Not everyone likes long recipes, but recipes that teach best are packed with information.
A recipe for minestrone should talk about the role of cheese in enriching broth and adding salt, how when you add bacon affects how much you'll need, when and why to add fresh and dried herbs, how potatoes thicken differently than beans, and why good stock matters. Some dishes take almost as long to explain as they do to make.
But what if not everyone can take in information the same way? Or even the same way on different days?

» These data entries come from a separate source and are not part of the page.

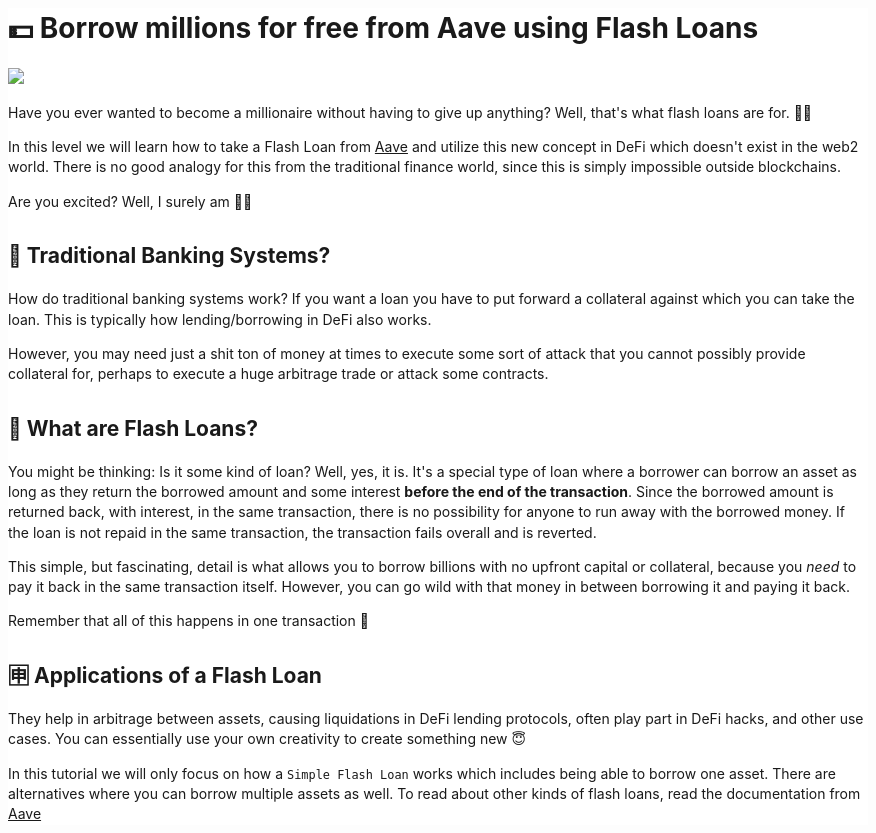 # 💵 Borrow millions for free from Aave using Flash Loans

![](https://i.imgur.com/HZQWDCW.png)

Have you ever wanted to become a millionaire without having to give up anything? Well, that's what flash loans are for. 🤑🤑

In this level we will learn how to take a Flash Loan from [Aave](https://aave.com) and utilize this new concept in DeFi which doesn't exist in the web2 world. There is no good analogy for this from the traditional finance world, since this is simply impossible outside blockchains.

Are you excited? Well, I surely am 🥳🥳

<Quiz questionId="b7968c60-8829-4ce8-bde8-70fcd8a3282f" />

## 🏦 Traditional Banking Systems?

How do traditional banking systems work? If you want a loan you have to put forward a collateral against which you can take the loan. This is typically how lending/borrowing in DeFi also works.

However, you may need just a shit ton of money at times to execute some sort of attack that you cannot possibly provide collateral for, perhaps to execute a huge arbitrage trade or attack some contracts.

## 📸 What are Flash Loans?

You might be thinking: Is it some kind of loan? Well, yes, it is. It's a special type of loan where a borrower can borrow an asset as long as they return the borrowed amount and some interest **before the end of the transaction**. Since the borrowed amount is returned back, with interest, in the same transaction, there is no possibility for anyone to run away with the borrowed money. If the loan is not repaid in the same transaction, the transaction fails overall and is reverted.

<Quiz questionId="5492d05f-50b3-4052-95ef-a6ad34a68b48" />

This simple, but fascinating, detail is what allows you to borrow billions with no upfront capital or collateral, because you _need_ to pay it back in the same transaction itself. However, you can go wild with that money in between borrowing it and paying it back.

<Quiz questionId="8eb0392f-c88f-4a38-9573-e677247d2fb8" />

Remember that all of this happens in one transaction 👀

<Quiz questionId="9a3b6525-a088-4793-ad7b-c16923c1af55" />

## 🈸 Applications of a Flash Loan

They help in arbitrage between assets, causing liquidations in DeFi lending protocols, often play part in DeFi hacks, and other use cases. You can essentially use your own creativity to create something new 😇

In this tutorial we will only focus on how a `Simple Flash Loan` works which includes being able to borrow one asset. There are alternatives where you can borrow multiple assets as well. To read about other kinds of flash loans, read the documentation from [Aave](https://docs.aave.com/developers/guides/flash-loans)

I've started to play around with font type and size, format, and phrasing in my own recipe writing. When appropriate, I like to write recipes for a cooking class only after I've taught it, and even if I've written the same recipe many times before. This way, I can refer back to shared class moments in a recipe, linking it to a specific place and taste. The instruction is better for it, I think.
But how should published recipes be written, so that not only can the most people follow along, but are even willing to?

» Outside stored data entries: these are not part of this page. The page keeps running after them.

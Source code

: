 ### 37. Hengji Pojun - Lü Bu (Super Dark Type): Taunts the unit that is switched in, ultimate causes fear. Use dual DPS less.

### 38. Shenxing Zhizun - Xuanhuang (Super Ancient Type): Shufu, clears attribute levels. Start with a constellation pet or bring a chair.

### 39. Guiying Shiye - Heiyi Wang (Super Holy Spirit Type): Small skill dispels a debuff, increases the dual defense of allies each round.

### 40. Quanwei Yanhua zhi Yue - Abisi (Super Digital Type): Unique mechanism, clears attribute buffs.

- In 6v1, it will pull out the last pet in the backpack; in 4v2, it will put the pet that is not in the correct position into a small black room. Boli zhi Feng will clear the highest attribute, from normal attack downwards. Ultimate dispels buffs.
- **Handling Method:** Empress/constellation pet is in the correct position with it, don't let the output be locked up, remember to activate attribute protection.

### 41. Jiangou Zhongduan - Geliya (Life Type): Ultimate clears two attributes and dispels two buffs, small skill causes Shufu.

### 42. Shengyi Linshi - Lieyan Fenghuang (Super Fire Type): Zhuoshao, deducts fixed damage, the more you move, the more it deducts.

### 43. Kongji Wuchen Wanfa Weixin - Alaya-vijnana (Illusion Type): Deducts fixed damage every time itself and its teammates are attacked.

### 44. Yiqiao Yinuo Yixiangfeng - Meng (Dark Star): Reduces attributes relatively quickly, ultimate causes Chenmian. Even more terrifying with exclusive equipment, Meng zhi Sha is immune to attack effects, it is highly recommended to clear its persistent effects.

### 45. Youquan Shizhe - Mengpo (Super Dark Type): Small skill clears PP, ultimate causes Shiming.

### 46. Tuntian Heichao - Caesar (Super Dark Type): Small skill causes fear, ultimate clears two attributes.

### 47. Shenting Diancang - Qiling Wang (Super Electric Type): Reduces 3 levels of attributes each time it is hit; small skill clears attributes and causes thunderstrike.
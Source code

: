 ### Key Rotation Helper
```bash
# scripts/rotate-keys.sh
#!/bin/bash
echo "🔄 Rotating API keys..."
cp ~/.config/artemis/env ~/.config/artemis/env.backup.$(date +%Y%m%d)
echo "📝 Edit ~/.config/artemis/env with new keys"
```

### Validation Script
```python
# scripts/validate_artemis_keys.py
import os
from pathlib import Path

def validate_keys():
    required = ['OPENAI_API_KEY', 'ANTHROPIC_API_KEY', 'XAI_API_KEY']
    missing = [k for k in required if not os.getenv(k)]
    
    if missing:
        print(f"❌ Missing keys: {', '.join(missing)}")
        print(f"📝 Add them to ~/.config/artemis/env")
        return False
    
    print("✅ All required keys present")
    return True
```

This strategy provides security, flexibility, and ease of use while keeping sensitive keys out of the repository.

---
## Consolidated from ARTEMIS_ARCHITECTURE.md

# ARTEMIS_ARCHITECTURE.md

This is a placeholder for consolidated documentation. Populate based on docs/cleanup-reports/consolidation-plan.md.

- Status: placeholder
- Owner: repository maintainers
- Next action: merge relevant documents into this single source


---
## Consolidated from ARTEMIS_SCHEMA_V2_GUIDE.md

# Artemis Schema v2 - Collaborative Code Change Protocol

What do the recipes you most use look like?
How do your favorite recipes read?
One Favorite Recipe for Spring
While I'm at it, here is a recipe for a quick buttermilk dressing from The Nimble Cook that you should make at the first sight of spring. No matter how you write it, it's delicious.
Buttermilk Dressing
If you’re going to buy buttermilk to make pancakes, you might as well use the extra to make something else.

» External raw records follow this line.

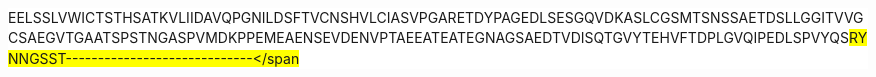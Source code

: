 </span><span>E</span><span>E</span><span>L</span><span>S</span><span>S</span><span>L</span><span>V</span><span>W</span><span>I</span><span>C</span><span>T</span><span>S</span><span>T</span><span>H</span><span>S</span><span>A</span><span>T</span><span>K</span><span>V</span><span>L</span><span>I</span><span>I</span><span>D</span><span>A</span><span>V</span><span>Q</span><span>P</span><span>G</span><span>N</span><span>I</span><span>L</span><span>D</span><span>S</span><span>F</span><span>T</span><span>V</span><span>C</span><span>N</span><span>S</span><span>H</span><span>V</span><span>L</span><span>C</span><span>I</span><span>A</span><span>S</span><span>V</span><span>P</span><span>G</span><span>A</span><span>R</span><span>E</span><span>T</span><span>D</span><span>Y</span><span>P</span><span>A</span><span>G</span><span>E</span><span>D</span><span>L</span><span>S</span><span>E</span><span>S</span><span>G</span><span>Q</span><span>V</span><span>D</span><span>K</span><span>A</span><span>S</span><span>L</span><span>C</span><span>G</span><span>S</span><span>M</span><span>T</span><span>S</span><span>N</span><span>S</span><span>S</span><span>A</span><span>E</span><span>T</span><span>D</span><span>S</span><span>L</span><span>L</span><span>G</span><span>G</span><span>I</span><span>T</span><span>V</span><span>V</span><span>G</span><span>C</span><span>S</span><span>A</span><span>E</span><span>G</span><span>V</span><span>T</span><span>G</span><span>A</span><span>A</span><span>T</span><span>S</span><span>P</span><span>S</span><span>T</span><span>N</span><span>G</span><span>A</span><span>S</span><span>P</span><span>V</span><span>M</span><span>D</span><span>K</span><span>P</span><span>P</span><span>E</span><span>M</span><span>E</span><span>A</span><span>E</span><span>N</span><span>S</span><span>E</span><span>V</span><span>D</span><span>E</span><span>N</span><span>V</span><span>P</span><span>T</span><span>A</span><span>E</span><span>E</span><span>A</span><span>T</span><span>E</span><span>A</span><span>T</span><span>E</span><span>G</span><span>N</span><span>A</span><span>G</span><span>S</span><span>A</span><span>E</span><span>D</span><span>T</span><span>V</span><span>D</span><span>I</span><span>S</span><span>Q</span><span>T</span><span>G</span><span>V</span><span>Y</span><span>T</span><span>E</span><span>H</span><span>V</span><span>F</span><span>T</span><span>D</span><span>P</span><span>L</span><span>G</span><span>V</span><span>Q</span><span>I</span><span>P</span><span>E</span><span>D</span><span>L</span><span>S</span><span>P</span><span>V</span><span>Y</span><span>Q</span><span>S</span><span style='background-color: yellow;'>R</span><span style='background-color: yellow;'>Y</span><span style='background-color: yellow;'>N</span><span style='background-color: yellow;'>N</span><span style='background-color: yellow;'>G</span><span style='background-color: yellow;'>S</span><span style='background-color: yellow;'>S</span><span style='background-color: yellow;'>T</span><span style='background-color: yellow;'>-</span><span style='background-color: yellow;'>-</span><span style='background-color: yellow;'>-</span><span style='background-color: yellow;'>-</span><span style='background-color: yellow;'>-</span><span style='background-color: yellow;'>-</span><span style='background-color: yellow;'>-</span><span style='background-color: yellow;'>-</span><span style='background-color: yellow;'>-</span><span style='background-color: yellow;'>-</span><span style='background-color: yellow;'>-</span><span style='background-color: yellow;'>-</span><span style='background-color: yellow;'>-</span><span style='background-color: yellow;'>-</span><span style='background-color: yellow;'>-</span><span style='background-color: yellow;'>-</span><span style='background-color: yellow;'>-</span><span style='background-color: yellow;'>-</span><span style='background-color: yellow;'>-</span><span style='background-color: yellow;'>-</span><span style='background-color: yellow;'>-</span><span style='background-color: yellow;'>-</span><span style='background-color: yellow;'>-</span><span style='background-color: yellow;'>-</span><span style='background-color: yellow;'>-</span><span style='background-color: yellow;'>-</span><span style='background-color: yellow;'>-</span><span style='background-color: yellow;'>-</span><span style='background-color: yellow;'>-</span
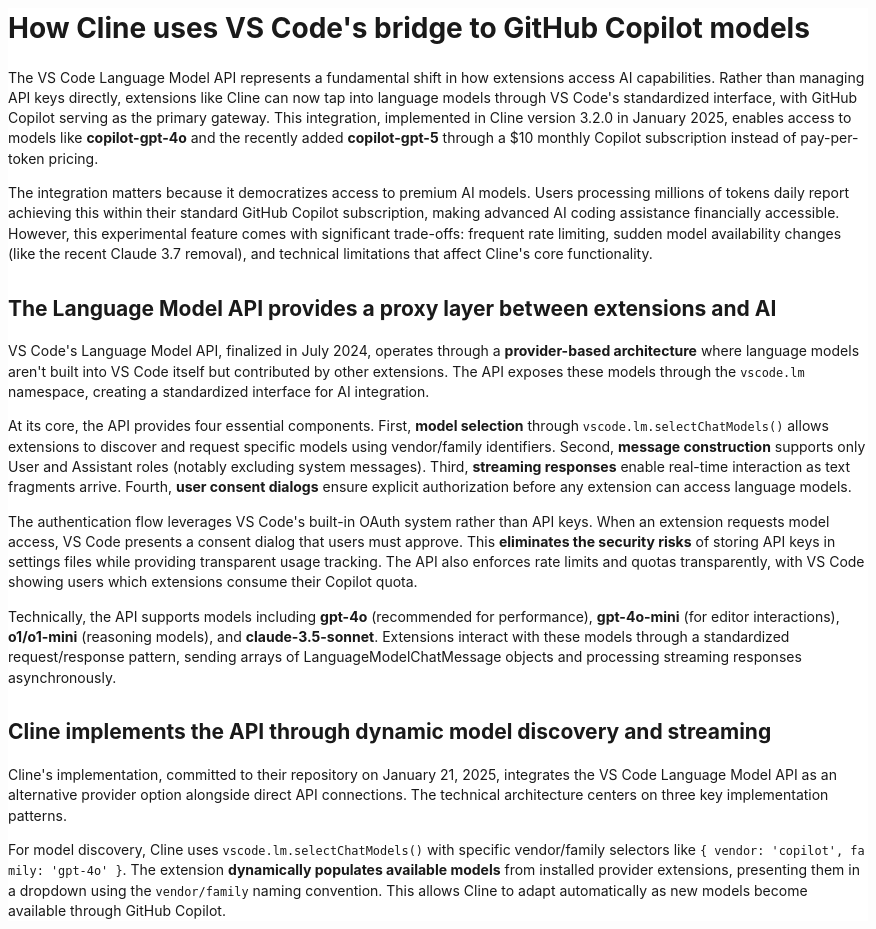 # How Cline uses VS Code's bridge to GitHub Copilot models

The VS Code Language Model API represents a fundamental shift in how extensions access AI capabilities. Rather than managing API keys directly, extensions like Cline can now tap into language models through VS Code's standardized interface, with GitHub Copilot serving as the primary gateway. This integration, implemented in Cline version 3.2.0 in January 2025, enables access to models like **copilot-gpt-4o** and the recently added **copilot-gpt-5** through a $10 monthly Copilot subscription instead of pay-per-token pricing.

The integration matters because it democratizes access to premium AI models. Users processing millions of tokens daily report achieving this within their standard GitHub Copilot subscription, making advanced AI coding assistance financially accessible. However, this experimental feature comes with significant trade-offs: frequent rate limiting, sudden model availability changes (like the recent Claude 3.7 removal), and technical limitations that affect Cline's core functionality.

## The Language Model API provides a proxy layer between extensions and AI

VS Code's Language Model API, finalized in July 2024, operates through a **provider-based architecture** where language models aren't built into VS Code itself but contributed by other extensions. The API exposes these models through the `vscode.lm` namespace, creating a standardized interface for AI integration.

At its core, the API provides four essential components. First, **model selection** through `vscode.lm.selectChatModels()` allows extensions to discover and request specific models using vendor/family identifiers. Second, **message construction** supports only User and Assistant roles (notably excluding system messages). Third, **streaming responses** enable real-time interaction as text fragments arrive. Fourth, **user consent dialogs** ensure explicit authorization before any extension can access language models.

The authentication flow leverages VS Code's built-in OAuth system rather than API keys. When an extension requests model access, VS Code presents a consent dialog that users must approve. This **eliminates the security risks** of storing API keys in settings files while providing transparent usage tracking. The API also enforces rate limits and quotas transparently, with VS Code showing users which extensions consume their Copilot quota.

Technically, the API supports models including **gpt-4o** (recommended for performance), **gpt-4o-mini** (for editor interactions), **o1/o1-mini** (reasoning models), and **claude-3.5-sonnet**. Extensions interact with these models through a standardized request/response pattern, sending arrays of LanguageModelChatMessage objects and processing streaming responses asynchronously.

## Cline implements the API through dynamic model discovery and streaming

Cline's implementation, committed to their repository on January 21, 2025, integrates the VS Code Language Model API as an alternative provider option alongside direct API connections. The technical architecture centers on three key implementation patterns.

For model discovery, Cline uses `vscode.lm.selectChatModels()` with specific vendor/family selectors like `{ vendor: 'copilot', family: 'gpt-4o' }`. The extension **dynamically populates available models** from installed provider extensions, presenting them in a dropdown using the `vendor/family` naming convention. This allows Cline to adapt automatically as new models become available through GitHub Copilot.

Here, enriched with sour cream, aromatic with tarragon, and brightened with lemon juice, the buttermilk mounts to a full, tangy dressing that clings beautifully to milder lettuces but also stands up to rich game meat. I pair it with peaches, celery, asparagus, duck, and more.
Makes ½ cup
¼ cup sour cream
Up to ¼ cup buttermilk
Grated zest of 1 lemon
2 tablespoons fresh lemon juice
¾ teaspoon coarse kosher salt
¼ teaspoon freshly ground black pepper
1 tablespoon finely chopped fresh tarragon
Combine the sour cream, 2 tablespoons of the buttermilk, the lemon zest, salt, pepper, and tarragon in a bowl and whisk vigorously until smooth. Add more buttermilk to get the consistency you want. Store, covered, in the refrigerator for up to 1 week.